Dos policías declarados culpables de matar a garrotazos a un joven, un caso que inspiró la sublevación popular en Egipto, fueron sentenciados el miércoles a siete años de prisión, una sentencia que enfureció a los familiares de los policías, que destruyeron bancos de madera en el tribunal y trataron de atacar a los familiares y abogados de la víctima.

La muerte de Jaled Said se convirtió de inmediato en eje para los activistas que hacían campaña contra la brutalidad policial y otras violaciones de los derechos humanos bajo el entonces presidente Hosni Mubarak.

Meses más tarde, una página en Facebook creada en su honor fue usada como llamado para las protestas del 25 de enero, que se convirtieron en el alzamiento de 18 días que derrocó a Mubarak.

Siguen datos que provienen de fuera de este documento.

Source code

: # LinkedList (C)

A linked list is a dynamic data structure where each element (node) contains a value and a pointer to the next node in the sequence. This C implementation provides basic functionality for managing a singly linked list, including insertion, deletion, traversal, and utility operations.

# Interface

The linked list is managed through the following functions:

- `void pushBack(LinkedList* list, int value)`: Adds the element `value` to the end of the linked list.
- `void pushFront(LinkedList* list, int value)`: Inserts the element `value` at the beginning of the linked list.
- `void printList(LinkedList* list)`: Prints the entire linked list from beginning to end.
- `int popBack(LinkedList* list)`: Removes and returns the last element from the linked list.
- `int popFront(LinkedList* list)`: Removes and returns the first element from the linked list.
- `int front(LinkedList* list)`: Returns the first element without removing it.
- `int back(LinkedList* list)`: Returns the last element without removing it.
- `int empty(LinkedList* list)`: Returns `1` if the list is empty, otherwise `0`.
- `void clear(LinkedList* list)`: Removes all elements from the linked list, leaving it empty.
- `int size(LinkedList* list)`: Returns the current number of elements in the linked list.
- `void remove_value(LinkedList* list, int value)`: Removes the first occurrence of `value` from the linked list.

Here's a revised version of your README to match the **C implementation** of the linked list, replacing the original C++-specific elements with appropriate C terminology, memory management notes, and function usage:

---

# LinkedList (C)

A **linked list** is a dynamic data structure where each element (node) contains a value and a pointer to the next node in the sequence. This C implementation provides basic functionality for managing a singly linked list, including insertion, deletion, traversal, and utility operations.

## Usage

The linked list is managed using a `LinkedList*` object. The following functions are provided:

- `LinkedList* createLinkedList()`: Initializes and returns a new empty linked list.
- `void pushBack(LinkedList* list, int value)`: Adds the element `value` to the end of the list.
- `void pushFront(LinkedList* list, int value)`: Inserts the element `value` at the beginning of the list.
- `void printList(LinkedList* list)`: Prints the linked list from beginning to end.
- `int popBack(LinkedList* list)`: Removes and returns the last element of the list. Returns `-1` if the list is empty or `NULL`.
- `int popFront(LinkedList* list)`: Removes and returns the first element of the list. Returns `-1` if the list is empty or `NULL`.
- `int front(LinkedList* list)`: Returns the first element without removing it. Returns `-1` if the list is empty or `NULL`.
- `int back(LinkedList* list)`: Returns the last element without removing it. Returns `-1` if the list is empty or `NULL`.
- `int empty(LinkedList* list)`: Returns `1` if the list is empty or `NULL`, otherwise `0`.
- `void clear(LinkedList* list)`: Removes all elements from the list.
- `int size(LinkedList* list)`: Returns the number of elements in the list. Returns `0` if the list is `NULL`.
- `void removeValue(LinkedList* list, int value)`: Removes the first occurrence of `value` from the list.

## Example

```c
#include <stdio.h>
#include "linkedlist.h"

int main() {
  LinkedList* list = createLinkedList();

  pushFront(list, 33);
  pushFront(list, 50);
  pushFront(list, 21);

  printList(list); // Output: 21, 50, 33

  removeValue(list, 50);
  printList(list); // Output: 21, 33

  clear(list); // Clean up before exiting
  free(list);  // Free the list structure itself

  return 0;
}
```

La familia de Said dijo que estaba "indignada" por la levedad del veredicto y añadió que el mismo muestra que la revolución está siendo "abortada". Activistas de inmediato colocaron mensajes en Twitter condenando la sentencia como otra decepción para los millones que consideraban el caso una prueba de hasta qué punto la revolución iba a acabar con la corrupción y la injusticia.

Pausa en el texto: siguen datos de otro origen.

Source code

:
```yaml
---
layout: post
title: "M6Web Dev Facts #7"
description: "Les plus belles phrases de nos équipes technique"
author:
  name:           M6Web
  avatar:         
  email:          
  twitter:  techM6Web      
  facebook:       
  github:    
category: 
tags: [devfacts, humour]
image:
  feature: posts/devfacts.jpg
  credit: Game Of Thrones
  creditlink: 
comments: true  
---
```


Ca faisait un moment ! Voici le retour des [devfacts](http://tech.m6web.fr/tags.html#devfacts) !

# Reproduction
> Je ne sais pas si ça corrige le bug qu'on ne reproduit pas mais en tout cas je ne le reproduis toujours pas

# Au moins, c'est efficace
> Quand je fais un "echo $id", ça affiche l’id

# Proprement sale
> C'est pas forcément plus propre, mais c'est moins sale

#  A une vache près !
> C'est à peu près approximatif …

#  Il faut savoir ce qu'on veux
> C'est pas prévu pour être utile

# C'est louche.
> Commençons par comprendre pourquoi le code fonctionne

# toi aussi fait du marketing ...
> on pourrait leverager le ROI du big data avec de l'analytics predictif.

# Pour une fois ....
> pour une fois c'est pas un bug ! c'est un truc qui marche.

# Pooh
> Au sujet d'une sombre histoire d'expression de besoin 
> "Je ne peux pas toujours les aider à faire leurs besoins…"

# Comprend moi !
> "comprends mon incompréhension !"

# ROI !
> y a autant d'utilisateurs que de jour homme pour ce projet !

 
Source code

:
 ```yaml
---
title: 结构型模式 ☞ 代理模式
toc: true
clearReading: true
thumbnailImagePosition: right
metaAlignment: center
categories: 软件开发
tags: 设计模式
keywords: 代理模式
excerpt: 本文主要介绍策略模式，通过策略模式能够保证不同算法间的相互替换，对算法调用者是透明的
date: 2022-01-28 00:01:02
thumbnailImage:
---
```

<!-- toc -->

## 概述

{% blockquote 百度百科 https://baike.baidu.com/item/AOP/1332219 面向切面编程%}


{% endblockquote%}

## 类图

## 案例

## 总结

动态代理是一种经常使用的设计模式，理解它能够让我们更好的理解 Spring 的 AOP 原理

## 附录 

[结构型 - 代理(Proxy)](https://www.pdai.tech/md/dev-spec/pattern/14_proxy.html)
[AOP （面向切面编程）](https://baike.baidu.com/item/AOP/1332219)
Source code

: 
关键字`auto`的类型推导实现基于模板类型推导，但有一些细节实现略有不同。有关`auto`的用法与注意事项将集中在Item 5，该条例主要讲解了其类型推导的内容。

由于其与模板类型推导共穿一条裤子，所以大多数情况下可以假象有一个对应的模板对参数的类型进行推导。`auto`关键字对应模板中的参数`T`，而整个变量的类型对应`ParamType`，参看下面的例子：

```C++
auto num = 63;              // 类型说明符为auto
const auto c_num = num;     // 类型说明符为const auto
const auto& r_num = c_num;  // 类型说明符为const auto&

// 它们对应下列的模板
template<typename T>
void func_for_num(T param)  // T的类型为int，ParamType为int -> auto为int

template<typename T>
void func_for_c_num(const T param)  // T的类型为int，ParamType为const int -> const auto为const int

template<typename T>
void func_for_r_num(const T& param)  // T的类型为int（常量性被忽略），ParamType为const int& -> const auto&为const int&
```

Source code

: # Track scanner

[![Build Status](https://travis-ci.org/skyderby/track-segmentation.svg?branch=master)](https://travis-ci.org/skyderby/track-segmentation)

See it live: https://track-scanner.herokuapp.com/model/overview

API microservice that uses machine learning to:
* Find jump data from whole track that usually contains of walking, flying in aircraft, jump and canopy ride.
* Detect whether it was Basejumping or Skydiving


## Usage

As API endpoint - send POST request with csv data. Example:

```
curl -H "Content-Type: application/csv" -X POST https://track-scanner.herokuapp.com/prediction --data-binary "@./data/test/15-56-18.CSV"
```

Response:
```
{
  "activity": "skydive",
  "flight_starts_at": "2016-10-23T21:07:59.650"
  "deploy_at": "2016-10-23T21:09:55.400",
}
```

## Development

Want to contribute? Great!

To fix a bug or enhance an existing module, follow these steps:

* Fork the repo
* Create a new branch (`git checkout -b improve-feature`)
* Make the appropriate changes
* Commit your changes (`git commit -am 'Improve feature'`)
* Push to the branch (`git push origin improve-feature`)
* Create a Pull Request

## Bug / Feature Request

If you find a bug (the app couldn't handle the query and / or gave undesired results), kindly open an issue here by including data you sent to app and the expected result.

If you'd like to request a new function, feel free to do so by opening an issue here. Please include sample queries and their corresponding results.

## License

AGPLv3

Said, de 28 años, murió el 6 de junio de 2010 luego que dos policías vestidos de paisano lo sacasen a a rastras de un café de internet en la norteña ciudad de Alejandría y le matasen a golpes, de acuerdo con testigos.

La Policía trató de mostrarle como un narcotraficante. Dijo que Said se había asfixiado al tragarse un paquete de drogas que llevaba antes de ser detenido, pero reportes forenses recientes disputaron esa versión, mostrando que el paquete había sido colocado a la fuerza en su garganta después de muerto.

Fotos del cadáver de Said, cubierto de heridas y moretones y con dientes rotos y la mandíbula fracturada, fueron puestas en circulación.

Ante la ola de indignación pública, los fiscales inicialmente acusaron a los policías, Mahmud Salah y Awad Ismail Suleiman, de arresto ilegal y maltrato, pero no de asesinato, como demandaba la familia.

Finalmente, los policías fueron declarados culpables de homicidio, luego que el tribunal rechazase los caros más graves de asesinato y tortura.